(Stored data)
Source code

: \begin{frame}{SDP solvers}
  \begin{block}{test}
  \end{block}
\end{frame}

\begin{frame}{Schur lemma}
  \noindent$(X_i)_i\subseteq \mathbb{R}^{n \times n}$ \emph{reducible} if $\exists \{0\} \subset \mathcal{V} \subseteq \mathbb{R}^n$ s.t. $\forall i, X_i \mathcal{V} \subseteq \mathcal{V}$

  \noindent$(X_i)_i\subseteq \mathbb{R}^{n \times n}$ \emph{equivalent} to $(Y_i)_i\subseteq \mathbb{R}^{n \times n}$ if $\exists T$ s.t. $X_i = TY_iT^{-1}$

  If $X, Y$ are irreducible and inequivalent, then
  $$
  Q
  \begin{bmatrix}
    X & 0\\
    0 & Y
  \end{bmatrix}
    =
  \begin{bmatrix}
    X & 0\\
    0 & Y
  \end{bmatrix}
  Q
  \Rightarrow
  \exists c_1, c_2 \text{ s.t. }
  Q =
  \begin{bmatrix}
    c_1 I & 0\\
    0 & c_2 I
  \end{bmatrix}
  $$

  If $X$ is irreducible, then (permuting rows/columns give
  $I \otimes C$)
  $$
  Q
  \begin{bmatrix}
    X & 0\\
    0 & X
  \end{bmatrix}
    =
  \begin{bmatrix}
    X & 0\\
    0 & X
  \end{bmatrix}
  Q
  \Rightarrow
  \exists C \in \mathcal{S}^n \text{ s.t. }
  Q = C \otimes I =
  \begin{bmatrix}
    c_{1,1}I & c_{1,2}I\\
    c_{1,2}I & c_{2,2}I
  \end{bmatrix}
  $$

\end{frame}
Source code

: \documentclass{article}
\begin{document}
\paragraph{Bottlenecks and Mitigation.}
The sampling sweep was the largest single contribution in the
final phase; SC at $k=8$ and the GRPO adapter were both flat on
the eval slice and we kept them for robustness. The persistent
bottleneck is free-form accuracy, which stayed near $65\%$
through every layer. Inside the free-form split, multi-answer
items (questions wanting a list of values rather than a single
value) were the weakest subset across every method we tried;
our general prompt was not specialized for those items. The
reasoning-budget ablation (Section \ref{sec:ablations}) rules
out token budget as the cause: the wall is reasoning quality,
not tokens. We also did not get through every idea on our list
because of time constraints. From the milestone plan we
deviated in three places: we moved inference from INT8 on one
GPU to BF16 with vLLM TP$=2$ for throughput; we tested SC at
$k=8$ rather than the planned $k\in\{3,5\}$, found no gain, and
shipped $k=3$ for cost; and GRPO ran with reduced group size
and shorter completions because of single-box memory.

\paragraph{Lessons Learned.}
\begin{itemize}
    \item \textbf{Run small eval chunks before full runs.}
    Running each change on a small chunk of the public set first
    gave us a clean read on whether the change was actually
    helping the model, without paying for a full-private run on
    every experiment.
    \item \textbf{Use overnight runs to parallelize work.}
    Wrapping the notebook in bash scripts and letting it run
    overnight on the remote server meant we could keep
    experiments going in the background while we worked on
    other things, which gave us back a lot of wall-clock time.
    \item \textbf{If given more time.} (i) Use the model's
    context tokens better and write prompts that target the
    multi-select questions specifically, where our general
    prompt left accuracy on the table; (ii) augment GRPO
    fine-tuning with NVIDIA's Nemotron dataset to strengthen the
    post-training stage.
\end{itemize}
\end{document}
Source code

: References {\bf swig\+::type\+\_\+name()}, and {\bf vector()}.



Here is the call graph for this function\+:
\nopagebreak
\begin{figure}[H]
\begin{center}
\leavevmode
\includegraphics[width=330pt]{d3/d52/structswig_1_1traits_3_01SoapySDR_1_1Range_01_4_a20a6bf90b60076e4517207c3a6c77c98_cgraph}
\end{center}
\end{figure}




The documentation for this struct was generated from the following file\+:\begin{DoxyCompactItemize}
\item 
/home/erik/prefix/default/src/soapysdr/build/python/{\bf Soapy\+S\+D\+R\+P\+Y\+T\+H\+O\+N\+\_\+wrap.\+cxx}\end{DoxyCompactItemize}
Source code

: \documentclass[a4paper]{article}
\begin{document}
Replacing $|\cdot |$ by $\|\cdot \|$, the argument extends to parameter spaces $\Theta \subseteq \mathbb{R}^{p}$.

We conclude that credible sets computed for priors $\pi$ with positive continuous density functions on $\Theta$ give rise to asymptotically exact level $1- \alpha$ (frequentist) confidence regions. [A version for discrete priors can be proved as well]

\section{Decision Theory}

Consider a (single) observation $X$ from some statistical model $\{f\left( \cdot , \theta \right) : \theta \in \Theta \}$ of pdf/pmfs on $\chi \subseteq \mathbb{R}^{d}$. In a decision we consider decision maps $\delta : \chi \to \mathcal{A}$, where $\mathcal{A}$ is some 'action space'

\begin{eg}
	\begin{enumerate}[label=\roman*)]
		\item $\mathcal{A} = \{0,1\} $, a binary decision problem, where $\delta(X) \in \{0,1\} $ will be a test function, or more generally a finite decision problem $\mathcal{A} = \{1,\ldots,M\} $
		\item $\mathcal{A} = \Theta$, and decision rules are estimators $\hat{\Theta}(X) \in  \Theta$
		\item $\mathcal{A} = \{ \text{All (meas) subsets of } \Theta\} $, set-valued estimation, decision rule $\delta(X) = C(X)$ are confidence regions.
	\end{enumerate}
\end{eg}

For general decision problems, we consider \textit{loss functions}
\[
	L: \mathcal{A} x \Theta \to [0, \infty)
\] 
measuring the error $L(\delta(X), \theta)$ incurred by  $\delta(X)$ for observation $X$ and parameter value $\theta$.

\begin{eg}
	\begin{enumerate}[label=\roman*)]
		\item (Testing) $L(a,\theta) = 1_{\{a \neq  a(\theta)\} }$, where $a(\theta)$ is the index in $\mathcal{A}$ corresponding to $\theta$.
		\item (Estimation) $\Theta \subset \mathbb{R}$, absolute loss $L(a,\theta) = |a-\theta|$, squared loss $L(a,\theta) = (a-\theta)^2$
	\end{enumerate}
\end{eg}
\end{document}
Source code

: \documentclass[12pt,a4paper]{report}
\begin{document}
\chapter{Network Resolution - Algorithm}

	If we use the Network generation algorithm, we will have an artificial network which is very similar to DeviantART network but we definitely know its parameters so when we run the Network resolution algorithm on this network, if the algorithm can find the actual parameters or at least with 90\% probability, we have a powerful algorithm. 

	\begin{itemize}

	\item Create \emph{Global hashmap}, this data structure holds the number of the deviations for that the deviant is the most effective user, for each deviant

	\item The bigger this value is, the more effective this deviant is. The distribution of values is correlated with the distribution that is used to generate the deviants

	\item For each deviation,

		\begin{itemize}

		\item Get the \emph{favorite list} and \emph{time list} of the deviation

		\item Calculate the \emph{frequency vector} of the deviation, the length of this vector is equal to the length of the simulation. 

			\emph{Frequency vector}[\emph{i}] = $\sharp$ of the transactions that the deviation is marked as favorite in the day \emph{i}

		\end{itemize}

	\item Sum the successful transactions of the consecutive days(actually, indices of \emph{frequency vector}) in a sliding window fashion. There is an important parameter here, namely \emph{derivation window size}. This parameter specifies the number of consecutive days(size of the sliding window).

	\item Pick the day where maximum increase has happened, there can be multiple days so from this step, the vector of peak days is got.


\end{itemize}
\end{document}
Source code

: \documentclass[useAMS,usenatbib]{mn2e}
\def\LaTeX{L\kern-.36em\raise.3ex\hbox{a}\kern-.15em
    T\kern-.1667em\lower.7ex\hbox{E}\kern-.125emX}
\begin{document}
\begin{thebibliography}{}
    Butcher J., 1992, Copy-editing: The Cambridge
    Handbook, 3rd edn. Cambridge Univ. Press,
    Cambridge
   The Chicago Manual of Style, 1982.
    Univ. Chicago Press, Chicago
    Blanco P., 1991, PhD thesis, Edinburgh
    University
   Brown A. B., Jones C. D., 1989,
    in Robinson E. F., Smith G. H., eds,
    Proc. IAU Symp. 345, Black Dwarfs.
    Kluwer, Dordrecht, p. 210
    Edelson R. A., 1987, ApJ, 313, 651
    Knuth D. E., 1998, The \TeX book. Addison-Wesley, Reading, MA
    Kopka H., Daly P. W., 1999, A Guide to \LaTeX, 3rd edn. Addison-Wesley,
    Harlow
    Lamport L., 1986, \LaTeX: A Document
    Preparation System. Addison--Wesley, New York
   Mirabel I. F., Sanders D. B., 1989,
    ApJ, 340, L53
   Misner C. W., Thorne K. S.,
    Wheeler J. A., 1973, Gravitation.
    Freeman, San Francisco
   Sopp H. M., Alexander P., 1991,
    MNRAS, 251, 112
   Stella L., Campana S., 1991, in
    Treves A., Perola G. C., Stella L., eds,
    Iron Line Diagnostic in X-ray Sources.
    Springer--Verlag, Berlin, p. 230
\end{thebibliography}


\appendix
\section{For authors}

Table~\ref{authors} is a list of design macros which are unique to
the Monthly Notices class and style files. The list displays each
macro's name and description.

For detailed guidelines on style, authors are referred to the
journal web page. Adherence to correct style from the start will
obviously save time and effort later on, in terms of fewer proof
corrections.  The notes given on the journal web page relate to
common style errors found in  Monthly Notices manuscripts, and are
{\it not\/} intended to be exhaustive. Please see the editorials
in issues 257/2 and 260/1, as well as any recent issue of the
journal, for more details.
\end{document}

What is needed
Copy out the lines above, from the one holding "MNRAS, 251, 112" through the final line, with no other lines.

Task solution
    MNRAS, 251, 112
   Stella L., Campana S., 1991, in
    Treves A., Perola G. C., Stella L., eds,
    Iron Line Diagnostic in X-ray Sources.
    Springer--Verlag, Berlin, p. 230
\end{thebibliography}


\appendix
\section{For authors}

Table~\ref{authors} is a list of design macros which are unique to
the Monthly Notices class and style files. The list displays each
macro's name and description.

For detailed guidelines on style, authors are referred to the
journal web page. Adherence to correct style from the start will
obviously save time and effort later on, in terms of fewer proof
corrections.  The notes given on the journal web page relate to
common style errors found in  Monthly Notices manuscripts, and are
{\it not\/} intended to be exhaustive. Please see the editorials
in issues 257/2 and 260/1, as well as any recent issue of the
journal, for more details.
\end{document}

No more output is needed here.